The mechanisms proposed for the adsorption of HPA and RNase on polystyrene are, in a qualitative sense, consistent with the effect of temperature on the overall adsorption enthalpy.
Due to the irreversibility of the process, the standard Gibbs free energy of adsorption of HPA and RNase onto polystyrene could not be established from the adsorption isotherms, but it must be negative for adsorption to occur.
It was concluded that the ionic medium effect (factor c. ) opposes protein adsorption. For polystyrene latices having a large negative surface charge the redistribution of charge (factor b.) also opposes the adsorption process, but this effect decreases with decreasing surface charge density. Dehydration of hydrophobic areas of the polystyrene surface (factor e.) favours the adsorption process primarily on account of the resulting entropy gain. The contributions from changes in the degree of protonation of the protein (factor a.) and from the van der Waals interaction between the adsorbed protein layer and the polystyrene particle (factor d.) to the Gibbs free energy of adsorption seem to be of minor importance. It was further argued that the Gibbs free energy change resulting from structural rearrangements in the protein (factor f.) is negative. Since the enthalpy change due to this factor was found to be positive, the entropy effect involved must also be positive. This entropy gain may originate e.g. from variations in the number and the kind of amino acid residues exposed to the aqueous phase, and from increased rotational freedom in the protein molecule.

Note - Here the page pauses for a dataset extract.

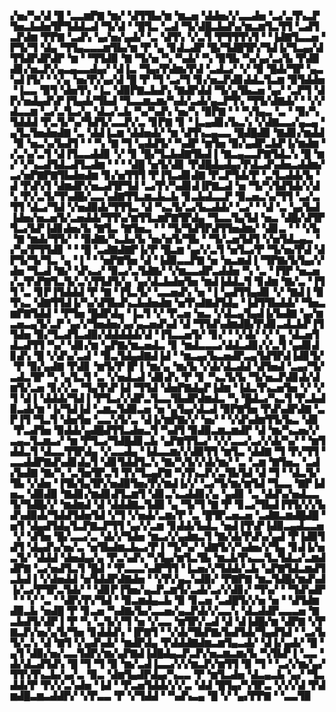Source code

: ▞▅▞▚▞▟▝█▝▃▃▆▛▇▝▆▞▝▟▜▜▙▞▆▝▆▃▅▝▟▟▅▞▞▃▃▟▅▝▃▞▃▜▚▃▛▜▅▃▙▟▅▜▛▜▟▟▃▟▝▜▞▟▝▝█▜▃▝▃▟▝▜▞▟█▃▙▟▚▞▆▃▆▜▃▜▜▝▃▟▜▃▛▟▆▝▛▛▇▝▃▟▚▝▄▞▅▞▄▟▞▝▃▝▟▜▚▝▞▃▜▝▛▜▜▜▚▜▝▝▐▟▇▜▃▃▅▝▛▜▞▜▝▟▄▝▜▜▄▃▃▃▆▜▙▞▆▝▛▝▄▝▊▟▃▟▛▝█▞▜▟█▜▛▞▜▟▐▞▜▃▄▞▟▜▜▟▛▟▛▟▛▝▆▝▝▜▜▟▉▝▇▝▜▞▅▝▚▝▚▟▞▝▚▝▉▜▙▝▚▞▄▞▃▞▙▝▛▟▉▟▊▞▅▃▛▞▄▃▄▃▃▟▄▞▝▟▐▃▝▜▄▞▛▟▆▞▛▟▝▃▟▃▞▝▞▝▉▝█▟▞▜▛▝▄▃▚▟▐▜▞▝▝▞▄▝▅▞▛▞▄▞▟▝█▝▛▝▜▝▃▞▜▝▊▞▅▃▛▟▊▟▟▃▜▃▆▝▉▜▟▟▅▝▐▃▃▝▉▜▝▟▅▜▚▝▐▃▝▟▉▛▇▃▙▟▚▝▇▟▛▟▟▝▜▞▄▜▙▃▅▝▄▞▝▃▛▜▝▟▛▞▅▟▄▟▚▛▐▜▄▟▞▜▙▟▝▜▃▃▆▃▆▞▚▟▞▃▟▞▄▃▛▜▚▝▜▜▞▟▇▟▞▝▝▞▞▟▃▃▆▝▃▞▃▜▃▞▄▝▟▃▞▃▙▝▚▞▚▟▚▝▅▞▚▝▉▛▇▝▝▝▚▜▄▃▝▃▝▝▉▞▚▜▟▟▟▝▛▃▜▞▚▞▜▟▜▞▃▃▛▞▃▝▊▛▇▝▊▝▐▃▄▟▊▞▙▃▚▝▞▟▇▃▃▞▄▃▄▝▄▜▃▜▅▟▅▟▇▝▃▝▟▟▐▃▆▝▟▟▅▟▞▝▆▝▟▜▚▃▄▃▃▝█▟█▟▉▝▇▟▊▞▆▟▟▝▉▝▅▃▚▞▙▟▜▝▝▝▚▝▇▝▜▝▄▟▟▜▞▝▚▟▛▝▆▜▅▝▉▞▄▟▛▃▙▛▐▞▆▟▆▝▞▃▚▞▃▜▝▟▐▜▃▃▟▟▊▝▞▝▊▝█▞▜▃▙▟▇▜▙▟▐▝▇▃▄▃▃▛▇▜▟▃▚▝█▝▆▞▝▞▚▃▟▜▟▃▟▜▃▟▆▝▝▝▝▟█▝▅▜▞▟▊▝▛▟█▟▄▟▄▞▛▟▃▟▚▟▅▃▟▟▆▞▃▞▅▛▇▛▇▜▙▟▅▟▆▝▊▞▅▜▜▜▝▛▐▜▃▟▊▟▇▝▛▃▛▜▟▞▛▝▃▜▃▟▟▞▙▝▟▝▛▟▚▜▝▟▆▟▛▞▅▃▟▜▛▜▟▝▃▞▛▞▚▟▊▟▐▛▇▃▟▝▅▝▜▞▚▜▟▜▟▞▞▟▚▝▛▞▃▜▞▜▚▟█▞▃▃▚▟▇▜▜▃▆▃▙▃▙▝▊▃▙▟▃▃▛▝▉▃▅▃▚▞▜▜▝▃▞▃▜▜▝▟▃▞▜▟▝▞▅▟▉▟▞▜▜▜▃▝▟▝▚▃▜▞▃▞▙▃▟▟▞▝▃▞▝▝▟▝▃▝▄▞▙▟▐▟▅▞▅▃▅▜▞▃▅▟▟▞▜▜▚▞▆▜▜▃▆▛▇▜▛▟▄▝▜▃▃▜▄▜▟▝▅▃▝▟█▞▟▜▛▜▃▞▙▛▐▟▊▟▅▞▙▝▇▜▃▝▇▜▅▃▝▝▝▜▞▜▟▜▛▟▜▜▅▟▆▞▝▟▊▃▝▝▝▞▙▝▇▝▆▟▞▜▜▞▝▝▉▟▇▞▚▃▙▞▙▝▅▞▅▜▞▜▙▝▝▜▞▃▅▜▟▜▝▞▅▜▟▃▄▃▝▞▚▞▛▜▜▟▊▝▝▝█▝▃▟▇▟▇▛▐▞▛▝█▃▆▝▄▞▞▃▜▝▅▜▃▞▛▝▜▞▅▞▛▟▝▟▛▜▞▜▞▜▃▝▄▝▐▝▝▝▅▛▇▜▅▝▟▝▐▟▉▃▃▛▇▝▅▝▅▃▆▟▐▝▜▛▇▞▙▜▄▞▞▟▅▝▜▃▟▝▇▞▝▟▚▃▞▝▉▃▞▃▜▟▇▞▝▞▆▃▃▟▛▃▟▟▅▝▚▝▃▝▐▜▛▝▅▃▅▞▃▜▚▛▇▜▃▜▞▃▚▜▜▟▜▞▄▝▄▞▟▃▙▟▅▜▅▝▆▟▐▟▟▃▜▝▊▟▆▝▇▞▃▝▐▜▜▝▃▝▊▛▐▜▟▟▟▝▛▝▇▝▐▜▃▜▞▝▃▃▅▟▚▝▅▝▐▝▄▟▜▜▄▟▊▝▞▝▇▟▐▝▉▜▚▃▝▟▇▜▜▟▐▞▚▞▟▜▙▟▚▃▙▟▅▟▆▝▅▜▚▟▇▟▜▟▄▝▐▟▜▜▙▟▟▞▝▜▅▃▆▛▇▜▟▟▝▝▛▜▅▝█▟▛▟▄▝▐▃▜▝▞▝▛▃▅▝▅▃▝▞▟▃▄▜▄▟▐▞▙▟▇▝▄▞▆▃▅▃▄▜▞▃▛▝▄▞▞▜▅▟▅▞▄▞▄▃▅▟▚▟▝▟▝▜▜▟▚▟▆▟█▞▛▟▊▃▟▃▙▛▐▜▜▟▅▝▉▞▜▃▟▜▃▟▉▞▟▟▟▟▟▞▟▝▐▜▃▃▅▜▞▝▊▞▝▝▞▟▞▝▞▝▄▝▟▃▅▜▟▃▟▜▜▝▚▞▝▟▊▞▆▝▄▛▇▞▆▃▅▟▃▝▊▝▆▟▃▃▃▞▟▟▃▟▊▞▞▃▜▝▄▟▊▟▊▟▚▝█▝▞▟▚▞▃▟▝▝▉▃▜▟▄▟▇▟▐▟▝▝▆▃▄▞▙▃▅▟▛▃▄▜▟▜▛▟▐▟▊▜▞▝▛▝▉▞▄▟▇▝▛▟▊▝▆▜▞▛▐▛▐▝▆▞▄▝▆▞▙▝▞▟▞▟▃▟▟▝▟▜▅▟▝▃▄▞▜▞▃▟▃▜▛▝▚▝▄▜▃▜▝▃▝▞▅▟▃▟▝▟▊▟▚▝▛▝▊▝▚▃▜▞▙▝▜▞▅▃▛▟▊▟▞▟▆▜▞▃▅▝▊▞▞▃▝▜▄▜▚▛▐▟▝▜▜▟▝▟▅▛▇▟▄▛▐▟▆▝▐▟▃▜▚▃▅▜▅▝▞▝▞▜▝▟▐▝▟▟▟▞▜▟▐▝▛▜▃▞▞▟▛▃▜▃▃▜▙▟▛▟▆▟▃▝▚▝█▟▃▞▚▃▜▝▛▃▙▟▉▃▟▞▆▝▐▞▜▟▐▟▝▃▆▃▜▟▉▃▅▝▅▝▄▜▄▞▟▃▟▝▉▛▇▜▅▝▛▟▚▟▛▟▇▝▃▛▐▜▝▜▃▜▝▟▅▜▅▝▃▃▚▜▞▃▝▟▐▞▆▛▇▞▞▝▅▞▝▝▞▟▚▟▆▜▜▞▙▃▝▟▊▝▛▃▟▜▅▝▉▟▟▞▄▟█▟▜▜▃▟▅▃▜▝▚▟▜▝▉▟▉▃▆▃▆▟▛▝▟▝▆▞▚▃▅▞▞▃▄▃▜▃▆▃▞▝▆▝▛▜▃▞▜▟█▟▊▃▙▝▄▛▇▜▜▃▞▝▞▞▃▃▞▃▞▞▟▞▚▞▝▝▆▜▟▟▃▜▝▟▃▃▜▜▛▟▄▝▞▃▃▟▄▝▐▟▃▃▆▞▞▟▉▜▜▝▆▜▃▝▟▟▇▝▜▝▛▞▜▜▝▃▃▟▟▛▇▟▚▟▊▟▄▜▝▟▊▜▟▟▜▃▚▝▇▞▚▜▞▞▟▞▆▞▝▃▝▃▆▝▇▜▅▃▝▃▟▞▙▟▇▝▇▞▚▝▃▜▅▜▛▃▜▝▛▞▜▃▄▛▇▝▚▜▚▃▛▞▃▜▙▜▟▝▟▝▜▝▝▟▃▜▞▜▙▝▞▟▅▝▐▜▙▜▄▜▛▞▅▟▉▜▅▞▛▞▆▟▐▞▞▝▃▞▜▞▆▞▆▜▟▝▜▃▃▝▇▛▐▟▅▃▝▟▉▟▉▝▇▟▊▞▆▟▊▟▜▃▆▜▝▟▊▃▚▃▟▟▊▞▄▝▄▟▊▝▃▝▟▟▚▞▅▟▃▃▜▞▜▟█▞▞▝▆▟▆▟▝▟▝▟▟▟▇▃▜▟▉▝▄▝▜▞▜▝▇▝▛▝▊▃▞▜▙▟▐▜▜▞▞▞▙▟▚▟▉▟▞▜▟▟▜▟▅▜▟▝▞▜▝▞▅▟▞▃▆▞▛▝▃▝█▜▛▃▅▃▅▝▃▟▇▃▆▟█▟█▝▅▜▝▟▄▟▜▟▄▜▃▛▇▃▛▜▜▝▄▞▞▃▆▝▊▟▟▞▙▟▃▝▅▟▐▜▚▛▐▟▉▃▄▟▃▃▅▝▞▝▟▜▅▝█▞▃▃▞▃▝▟▞▞▜▟▅▝▆▃▞▞▄▟▆▃▜▝▇▞▟▞▛▟▚▞▄▟▝▛▐▟▉▜▟▜▝▟▄▟▚▞▅▞▃▝▅▜▙▟▆▃▙▃▞▛▐▝▜▞▚▞▝▟▇▜▞▞▚▟▅▞▞▜▄▝▊▟▐▞▅▃▜▞▝▟▟▟▝▟▅▟▄▞▄▝▛▃▚▟▚▝▚▜▄▞▆▜▃▜▙▝▆▃▙▜▚▃▃▜▃▜▟▃▞▃▆▟▟▛▇▝▃▞▅▟▜▃▜▝█▟▝▝▛▃▃▃▚▟▛▜▜▝▐▃▅▞▞▜▟▟▞▃▙▝▄▛▇▜▟▃▆▟▜▃▙▟▐▝▞▟▅▟▟▝▅▜▟▟▛▟▇▟▅▝▝▞▛▞▄▃▚▟▉▞▝▛▇▛▇▝▆▃▜▟█▞▆▟▚▟▐▞▃▞▛▜▛▃▜▟▞▝▝▟▊▛▐▜▅▞▄▃▛▃▆▜▞▃▟▞▃▞▞▟▊▞▝▜▚▞▝▝▜▟▚▟▛▝▝▝▞▝▃▝▝▟▛▞▛▞▜▟▝▝▉▃▆▟▄▃▙▝▉▝▊▃▅▝▃▟█▜▞▞▅▝▅▝▝▟▜▟▆▟▉▃▙▝▅▟█▝▛▝▊▃▅▝▚▟▇▞▙▞▃▃▅▞▄▃▛▟▞▞▃▃▚▝▟▃▟▟▛▃▃▃▅▝▇▃▙▟▜▞▟▛▐▝▛▝▚▝▃▜▞▞▜▝▅▝▞▃▃▝▆▜▛▞▃▟▝▟▝▟▐▟█▞▆▝▟▛▇▝▞▛▇▃▛▞▅▞▄▜▞▜▅▝▊▟▟▟▚▝▐▛▇▜▝▝▞▟▞▜▙▛▇▞▙▟▜▟▞▜▄▟▜▟▝▝▃▞▙▜▞▃▚▝▟▝▇▜▝▞▄▟▚▟▞▝▆▟▛▟▄▝▛▟▟▟▇▟▆▃▆▜▄▃▟▞▝▟▐▞▄▟▞▝█▝▄▜▝▟▉▞▅▞▃▃▜▟▛▞▆▞▄▛▇▟▐▟█▟▄▃▛▃▛▞▅▃▆▃▆▞▙▝▚▜▙▛▐▝▃▃▝▟▞▟▃▟▜▟▚▝█▝▜▝▜▝▉▝▆▞▃▟▐▃▃▞▞▞▆▃▛▞▆▜▜▝▉▝▜▝▝▃▞▞▆▞▄▞▜▜▚▜▚▃▙▞▄▞▃▝▉▃▝▟▆▜▄▟▛▟▄▞▚▃▃▝▛▝▆▜▃▟▅▝▟▃▄▃▙▝▄▞▝▜▃▟▟▞▛▝▛▞▞▃▚▟▅▝▐▟▝▝▛▃▅▜▟▟▞▞▞▃▝▟▟▝█▜▄▞▚▜▛▃▝▞▞▞▟▝▛▟▆▟█▃▆▃▟▟▛▞▝▞▛▃▃▝▛▝▞▜▟▟▝▝▚▟▚▃▄▝█▝▞▝▄▞▛▛▇▝▝▃▃▜▉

Altogether, it appears that a net increase of entropy, associated with factors e. and f., dominates the adsorption from aqueous solution of HPA and RNase onto negatively charged polystyrene surfaces.
The model assumed for the adsorbed layer and the distribution of charge therein, seems to fit the experimental observations rather well; at least, the thermodynamic analysis based on this model is not incompatible with the experimental data.
Finally, the thermodynamic analysis of the adsorption processes under investigation leads to conclusions, which one may expect to be of general validity with regard to the interaction between proteins and interfaces.